To explore more configurations, you can take a look at the /usr/share/doc/sphinx-2.2.11/sphinx.conf.dist file, which has all the variables explained in detail.

Step 4 — Managing the Index

In this step, we'll add data to the Sphinx index and make sure the index stays up to date using cron.

First, add data to the index using the configuration we created earlier.

				
					
sudo indexer --all

				
			

You should get something that looks like the following.

				
					
[secondary_label Output]

Sphinx 2.2.11-id64-release (95ae9a6)

Copyright (c) 2001-2016, Andrew Aksyonoff

Copyright (c) 2008-2016, Sphinx Technologies Inc (http://sphinxsearch.com)



using config file '/etc/sphinx/sphinx.conf'...

indexing index 'test1'...

collected 4 docs, 0.0 MB

sorted 0.0 Mhits, 100.0% done

total 4 docs, 193 bytes

total 0.006 sec, 29765 bytes/sec, 616.90 docs/sec

total 4 reads, 0.000 sec, 0.1 kb/call avg, 0.0 msec/call avg

total 12 writes, 0.000 sec, 0.1 kb/call avg, 0.0 msec/call avg

				
			

In production environments, it is necessary to keep the index up to date. To do that let's create a Cron job. First, open crontab.

				
					
crontab -e

				
			

The following Cron job will run on every hour and add new data to the index using the configuration file we created earlier. Copy and paste it at the end of the file, then save and close the file.

				
					
[label crontab]

@hourly /usr/bin/indexer --rotate --config /etc/sphinx/sphinx.conf --all

				
			

Now that Sphinx is fully set up and configured, we can start the service and try it out.

Step 5 — Starting Sphinx

Use systemctl to start the Sphinx daemon.

				
					
sudo systemctl start searchd

				
			

To check if the Sphinx daemon is running correctly, run:

				
					
sudo systemctl status searchd

				
			

You should get something that looks like the following.

				
					
[secondary_label Output]

●  searchd.service - SphinxSearch Search Engine

   Loaded: loaded (/usr/lib/systemd/system/searchd.service; disabled; vendor preset: disabled)

   Active: active (running) since Fri 2016-08-19 17:48:39 UTC; 5s ago

   . . .

				
			

Sphinx is fully customized and running, so we'll check that it's working correctly next.

Step 6 — Testing Search Functionality

Now that everything is set up, let's test the search functionality.
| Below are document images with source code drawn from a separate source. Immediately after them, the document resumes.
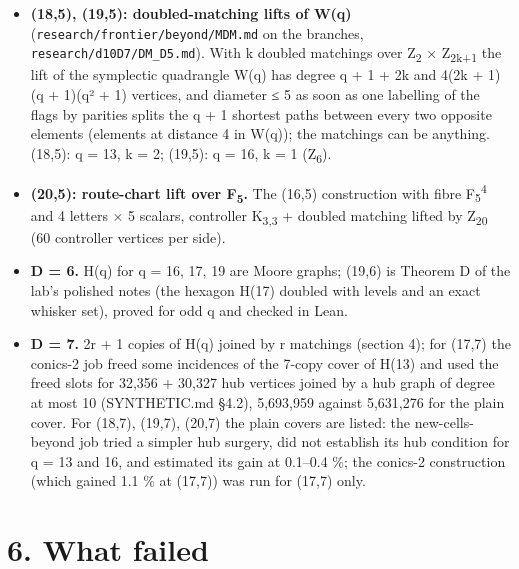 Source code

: \documentclass[
  10pt,
]{article}
\providecommand{\tightlist}{%
  \setlength{\itemsep}{0pt}\setlength{\parskip}{0pt}}
\begin{document}
\begin{itemize}
\tightlist
\item
  \textbf{(18,5), (19,5): doubled-matching lifts of W(q)} (\texttt{research/\allowbreak{}frontier/\allowbreak{}beyond/\allowbreak{}MDM.md} on the branches,
  \texttt{research/\allowbreak{}d10D7/\allowbreak{}DM\_\allowbreak{}D5.md}). With k doubled matchings over Z\textsubscript{2} × Z\textsubscript{2k+1} the
  lift of the symplectic quadrangle W(q) has degree q + 1 + 2k and 4(2k + 1)(q + 1)(q² + 1) vertices, and diameter ≤ 5
  as soon as one labelling of the flags by parities splits the q + 1 shortest paths between every two opposite
  elements (elements at distance 4 in W(q)); the matchings can be anything. (18,5): q = 13, k = 2; (19,5): q = 16, k =
  1 (Z\textsubscript{6}).
\item
  \textbf{(20,5): route-chart lift over F\textsubscript{5}.} The (16,5) construction with fibre
  F\textsubscript{5}\textsuperscript{4} and 4 letters × 5 scalars, controller K\textsubscript{3,3} + doubled matching
  lifted by Z\textsubscript{20} (60 controller vertices per side).
\item
  \textbf{D = 6.} H(q) for q = 16, 17, 19 are Moore graphs; (19,6) is Theorem D of the lab's polished notes (the
  hexagon H(17) doubled with levels and an exact whisker set), proved for odd q and checked in Lean.
\item
  \textbf{D = 7.} 2r + 1 copies of H(q) joined by r matchings (section 4); for (17,7) the conics-2 job freed some
  incidences of the 7-copy cover of H(13) and used the freed slots for 32,356 + 30,327 hub vertices joined by a hub
  graph of degree at most 10 (SYNTHETIC.md §4.2), 5,693,959 against 5,631,276 for the plain cover. For (18,7), (19,7),
  (20,7) the plain covers are listed: the new-cells-beyond job tried a simpler hub surgery, did not establish its hub
  condition for q = 13 and 16, and estimated its gain at 0.1--0.4 \%; the conics-2 construction (which gained 1.1 \%
  at (17,7)) was run for (17,7) only.
\end{itemize}

\hypertarget{what-failed}{%
\section{6. What failed}\label{what-failed}}
\end{document}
Connect to the SphinxQL using the MySQL interface. Your prompt will change to MySQL>.

				
					
mysql -h0 -P9306

				
			

Let's search a sentence.

				
					
SELECT * FROM test1 WHERE MATCH('test document'); SHOW META;

				
			

You should get something that looks like the following.

				
					
[secondary_label Output]

+------+----------+------------+

| id   | group_id | date_added |

+------+----------+------------+

|    1 |        1 | 1465979047 |

|    2 |        1 | 1465979047 |

+------+----------+------------+

2 rows in set (0.00 sec)



+---------------+----------+

| Variable_name | Value    |

+---------------+----------+

| total         | 2        |

| total_found   | 2        |

| time          | 0.000    |

| keyword[0]    | test     |

| docs[0]       | 3        |

| hits[0]       | 5        |

| keyword[1]    | document |

| docs[1]       | 2        |

| hits[1]       | 2        |

+---------------+----------+

9 rows in set (0.00 sec)

				
			

In the result above you can see that Sphinx found 2 matches from our test1 index for our test sentence. The SHOW META; command shows hits per keyword in the sentence as well.

Let's search some keywords.

				
					
CALL KEYWORDS ('test one three', 'test1', 1);

				
			

You should get something that looks like the following.

				
					
[secondary_label Output]

+------+-----------+------------+------+------+

| qpos | tokenized | normalized | docs | hits |

+------+-----------+------------+------+------+

| 1    | test      | test       | 3    | 5    |

| 2    | one       | one        | 1    | 2    |

| 3    | three     | three      | 0    | 0    |

+------+-----------+------------+------+------+

3 rows in set (0.00 sec)

				
			

In the result above you can see that in the test1 index, Sphinx found:

  • 5 matches in 3 documents for the keyword 'test'
  • 2 matches in 1 document for the keyword 'one'
  • 0 matches in 0 documents for the keyword 'three'

Now that you've tested Sphinx, you can delete the test database with DROP DATABASE test; if you like.

When you're done, leave the MySQL shell.

				
					
quit

				
			

Conclusion

In this tutorial, we have shown you how to install Sphinx and make a simple search using SphinxQL and MySQL.

You can also find official native SphinxAPI implementations for PHP, Perl, Python, Ruby and Java. If you are using Nodejs, you can also use the SphinxAPI package.

By using Sphinx, you can easily add a custom search to your site. For more information on using Sphinx, visit the project website.